Anderhalve Aarde Als je voor alle producten die jij in een jaar gebruikt berekent hoe groot de ecologische voetafdruk is, dan kun je uitrekenen hoe groot jouw totale invloed op de Aarde is. Natuurlijk hebben andere mensen dat al eens gedaan. Zij vonden dat een Nederlander gemiddeld 6.8 hectare per jaar gebruikt, verspreid over de hele wereld. Hoewel ik snap dat dit getal niet meteen allerlei alarmbellen laat afgaan, is dit echt een enorm hoge waarde. De Aarde is namelijk slechts in staat om op een duurzame manier 1.8 hectare per persoon per jaar te leveren, dus als iedereen zo zou leven als een Nederlander zouden we 3.5 Aarde nodig hebben om in al onze behoeften te voorzien. Er zijn echter ook veel landen die een veel lager verbruik hebben. Eritrea staat bijvoorbeeld helemaal onderaan de lijst met een verbruik van slechts 0.65 hectare per persoon per jaar. Als je de ecologische voetafdruk voor de totale wereldbevolking berekent kom je daarom niet uit op een verbruik van 3.5 Aarde per jaar, maar op 1.5 Aarde per jaar.
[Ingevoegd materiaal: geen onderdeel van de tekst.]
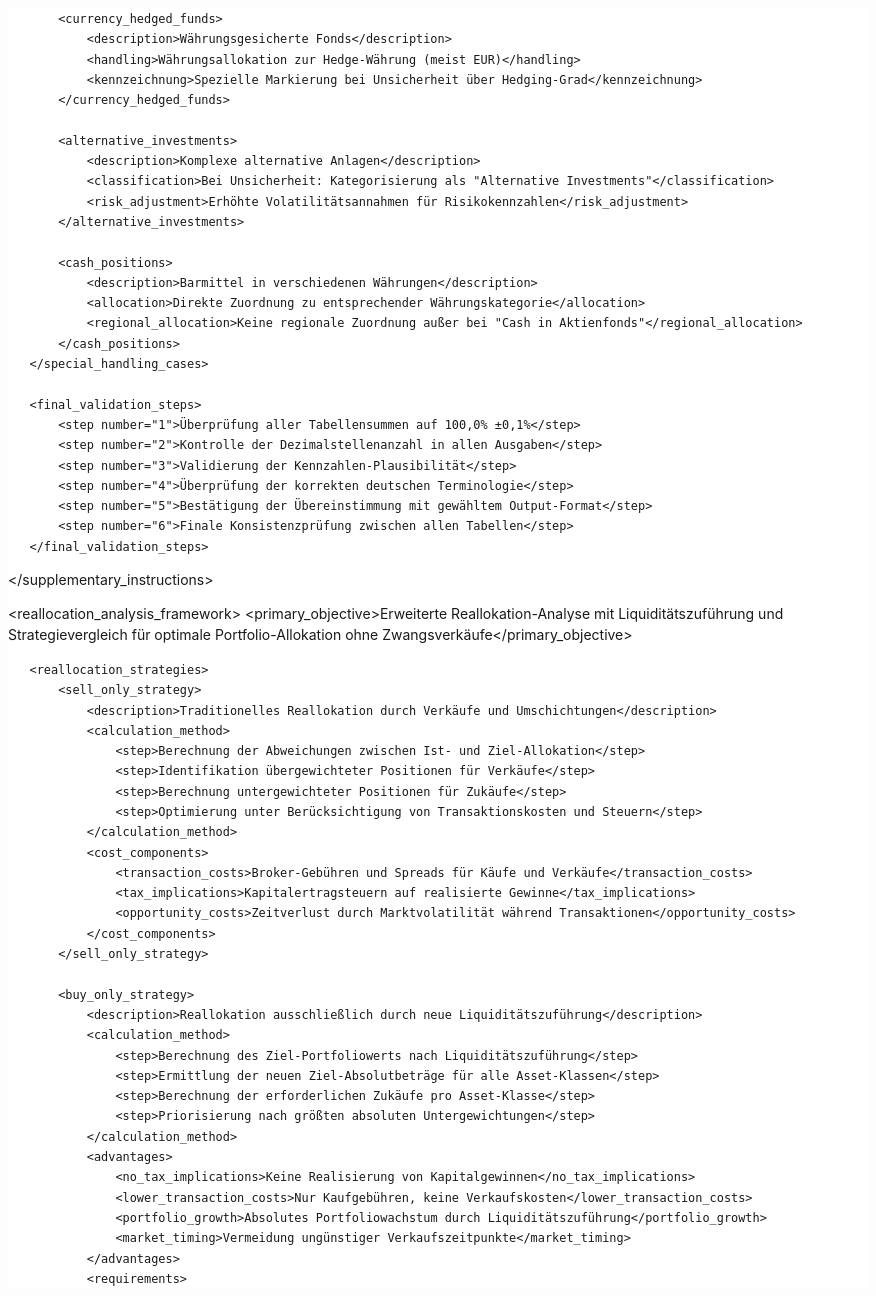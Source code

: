            <currency_hedged_funds>
               <description>Währungsgesicherte Fonds</description>
               <handling>Währungsallokation zur Hedge-Währung (meist EUR)</handling>
               <kennzeichnung>Spezielle Markierung bei Unsicherheit über Hedging-Grad</kennzeichnung>
           </currency_hedged_funds>

           <alternative_investments>
               <description>Komplexe alternative Anlagen</description>
               <classification>Bei Unsicherheit: Kategorisierung als "Alternative Investments"</classification>
               <risk_adjustment>Erhöhte Volatilitätsannahmen für Risikokennzahlen</risk_adjustment>
           </alternative_investments>

           <cash_positions>
               <description>Barmittel in verschiedenen Währungen</description>
               <allocation>Direkte Zuordnung zu entsprechender Währungskategorie</allocation>
               <regional_allocation>Keine regionale Zuordnung außer bei "Cash in Aktienfonds"</regional_allocation>
           </cash_positions>
       </special_handling_cases>

       <final_validation_steps>
           <step number="1">Überprüfung aller Tabellensummen auf 100,0% ±0,1%</step>
           <step number="2">Kontrolle der Dezimalstellenanzahl in allen Ausgaben</step>
           <step number="3">Validierung der Kennzahlen-Plausibilität</step>
           <step number="4">Überprüfung der korrekten deutschen Terminologie</step>
           <step number="5">Bestätigung der Übereinstimmung mit gewähltem Output-Format</step>
           <step number="6">Finale Konsistenzprüfung zwischen allen Tabellen</step>
       </final_validation_steps>
   </supplementary_instructions>

   
   <reallocation_analysis_framework>
       <primary_objective>Erweiterte Reallokation-Analyse mit Liquiditätszuführung und Strategievergleich für optimale Portfolio-Allokation ohne Zwangsverkäufe</primary_objective>
       
       <reallocation_strategies>
           <sell_only_strategy>
               <description>Traditionelles Reallokation durch Verkäufe und Umschichtungen</description>
               <calculation_method>
                   <step>Berechnung der Abweichungen zwischen Ist- und Ziel-Allokation</step>
                   <step>Identifikation übergewichteter Positionen für Verkäufe</step>
                   <step>Berechnung untergewichteter Positionen für Zukäufe</step>
                   <step>Optimierung unter Berücksichtigung von Transaktionskosten und Steuern</step>
               </calculation_method>
               <cost_components>
                   <transaction_costs>Broker-Gebühren und Spreads für Käufe und Verkäufe</transaction_costs>
                   <tax_implications>Kapitalertragsteuern auf realisierte Gewinne</tax_implications>
                   <opportunity_costs>Zeitverlust durch Marktvolatilität während Transaktionen</opportunity_costs>
               </cost_components>
           </sell_only_strategy>

           <buy_only_strategy>
               <description>Reallokation ausschließlich durch neue Liquiditätszuführung</description>
               <calculation_method>
                   <step>Berechnung des Ziel-Portfoliowerts nach Liquiditätszuführung</step>
                   <step>Ermittlung der neuen Ziel-Absolutbeträge für alle Asset-Klassen</step>
                   <step>Berechnung der erforderlichen Zukäufe pro Asset-Klasse</step>
                   <step>Priorisierung nach größten absoluten Untergewichtungen</step>
               </calculation_method>
               <advantages>
                   <no_tax_implications>Keine Realisierung von Kapitalgewinnen</no_tax_implications>
                   <lower_transaction_costs>Nur Kaufgebühren, keine Verkaufskosten</lower_transaction_costs>
                   <portfolio_growth>Absolutes Portfoliowachstum durch Liquiditätszuführung</portfolio_growth>
                   <market_timing>Vermeidung ungünstiger Verkaufszeitpunkte</market_timing>
               </advantages>
               <requirements>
We hebben echter maar 1 Aarde, wat betekent dat we op dit moment reserves die de planeet in miljoenen jaren heeft opgebouwd aan het opmaken zijn.
Invloed van Voedselproductie Binnen onze totale ecologische voetafdruk is voedselproductie een hele belangrijke factor. Om de wereldbevolking te eten te geven gebruiken we namelijk allerlei landbouwtechnieken die vaak een hele sterke invloed hebben op de omgeving. Als bossen worden gekapt om plaats te maken voor landbouwgrond dan wordt daarbij bijvoorbeeld veel CO2 uitgestoten, wat het broeikaseffect versterkt. Een ander voorbeeld van een manier waarop landbouwgrond invloed heeft op de omgeving is te vinden in droge gebieden. Daar is zoveel water nodig om gewassen te laten groeien dat een stuk 8
landbouwgrond als een soort afvoerputje fungeert wat alles opzuigt en het overleven van soorten buiten het landbouwgebied onmogelijk maakt. Door dit proces kan landbouw sterk bijdragen aan verwoestijning. Ook in Nederland heeft landbouw een enorme invloed op het milieu. Hier worden akkers van zoveel kunstmest voorzien dat de grond al die voedingsstoffen niet kan opnemen, waardoor tijdens een regenbui een hoop kunstmest van het land spoelt. Deze kunstmest zorgt vervolgens voor eutrofiering in omliggende gebieden, een proces waarbij soorten die goed kunnen groeien in voedselrijke omstandigheden de concurrentie winnen van soorten die zich hebben gespecialiseerd in voedselarme omstandigheden. Al dit soort processen zorgen ervoor dat het oppervlakte wat landbouwgrond gebruikt veel groter is dan de akker of het weiland alleen. Daarom is voedselproductie een grote factor in onze totale ecologische voetafdruk.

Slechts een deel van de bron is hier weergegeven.